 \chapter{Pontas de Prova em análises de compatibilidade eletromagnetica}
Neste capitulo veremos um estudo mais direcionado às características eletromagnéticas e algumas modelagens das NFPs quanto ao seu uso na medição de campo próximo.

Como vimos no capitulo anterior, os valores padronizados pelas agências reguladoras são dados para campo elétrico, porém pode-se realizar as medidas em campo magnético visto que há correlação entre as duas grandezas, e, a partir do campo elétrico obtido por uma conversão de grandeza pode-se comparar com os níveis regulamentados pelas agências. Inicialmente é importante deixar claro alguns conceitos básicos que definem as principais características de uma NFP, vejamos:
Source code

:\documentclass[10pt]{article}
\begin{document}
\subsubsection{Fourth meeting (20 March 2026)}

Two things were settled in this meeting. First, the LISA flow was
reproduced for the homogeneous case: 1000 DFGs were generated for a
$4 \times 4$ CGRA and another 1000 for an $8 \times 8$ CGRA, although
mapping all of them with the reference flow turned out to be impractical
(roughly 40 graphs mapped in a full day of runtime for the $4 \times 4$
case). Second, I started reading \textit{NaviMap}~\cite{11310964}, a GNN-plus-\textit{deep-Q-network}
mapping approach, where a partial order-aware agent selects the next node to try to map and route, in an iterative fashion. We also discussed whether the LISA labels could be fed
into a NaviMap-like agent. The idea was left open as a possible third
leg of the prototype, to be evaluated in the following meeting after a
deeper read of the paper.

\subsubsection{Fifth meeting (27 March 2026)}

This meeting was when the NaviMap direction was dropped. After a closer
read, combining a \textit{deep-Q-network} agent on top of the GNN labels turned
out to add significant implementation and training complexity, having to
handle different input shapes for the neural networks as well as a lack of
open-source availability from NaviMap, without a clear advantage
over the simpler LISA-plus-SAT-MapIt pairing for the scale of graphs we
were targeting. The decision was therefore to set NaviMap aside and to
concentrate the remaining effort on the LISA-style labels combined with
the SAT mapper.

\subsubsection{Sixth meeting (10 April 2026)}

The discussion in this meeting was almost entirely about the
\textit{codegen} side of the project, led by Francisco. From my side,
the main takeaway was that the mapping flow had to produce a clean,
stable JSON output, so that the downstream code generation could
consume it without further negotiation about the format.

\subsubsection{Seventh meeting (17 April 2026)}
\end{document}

...

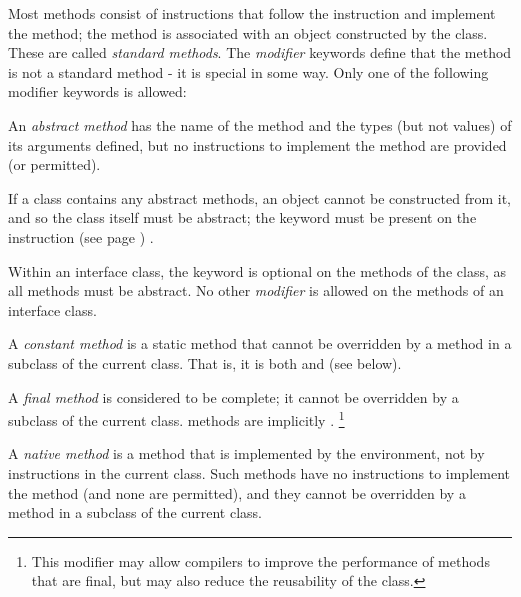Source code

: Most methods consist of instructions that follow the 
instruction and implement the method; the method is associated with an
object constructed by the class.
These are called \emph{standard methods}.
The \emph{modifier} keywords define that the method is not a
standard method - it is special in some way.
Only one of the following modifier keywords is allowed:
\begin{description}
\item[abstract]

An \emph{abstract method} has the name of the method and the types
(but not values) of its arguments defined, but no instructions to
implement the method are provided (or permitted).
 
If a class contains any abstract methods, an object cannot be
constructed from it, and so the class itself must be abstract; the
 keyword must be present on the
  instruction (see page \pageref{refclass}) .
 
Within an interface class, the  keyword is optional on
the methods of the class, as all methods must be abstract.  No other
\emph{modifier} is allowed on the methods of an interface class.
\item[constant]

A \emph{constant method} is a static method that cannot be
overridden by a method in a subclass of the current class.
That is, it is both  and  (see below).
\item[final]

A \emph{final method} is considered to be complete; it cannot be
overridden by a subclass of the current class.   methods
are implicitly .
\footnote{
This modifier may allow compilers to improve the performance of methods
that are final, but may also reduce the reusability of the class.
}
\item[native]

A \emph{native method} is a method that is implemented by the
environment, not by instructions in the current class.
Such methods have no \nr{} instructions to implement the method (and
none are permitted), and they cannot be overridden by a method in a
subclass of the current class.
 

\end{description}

▶ [Try it]
Pull each line that includes the word "instructions" out of the material above.

▶ [Solution to the problem]
: Most methods consist of instructions that follow the 
(but not values) of its arguments defined, but no instructions to
environment, not by instructions in the current class.
Such methods have no \nr{} instructions to implement the method (and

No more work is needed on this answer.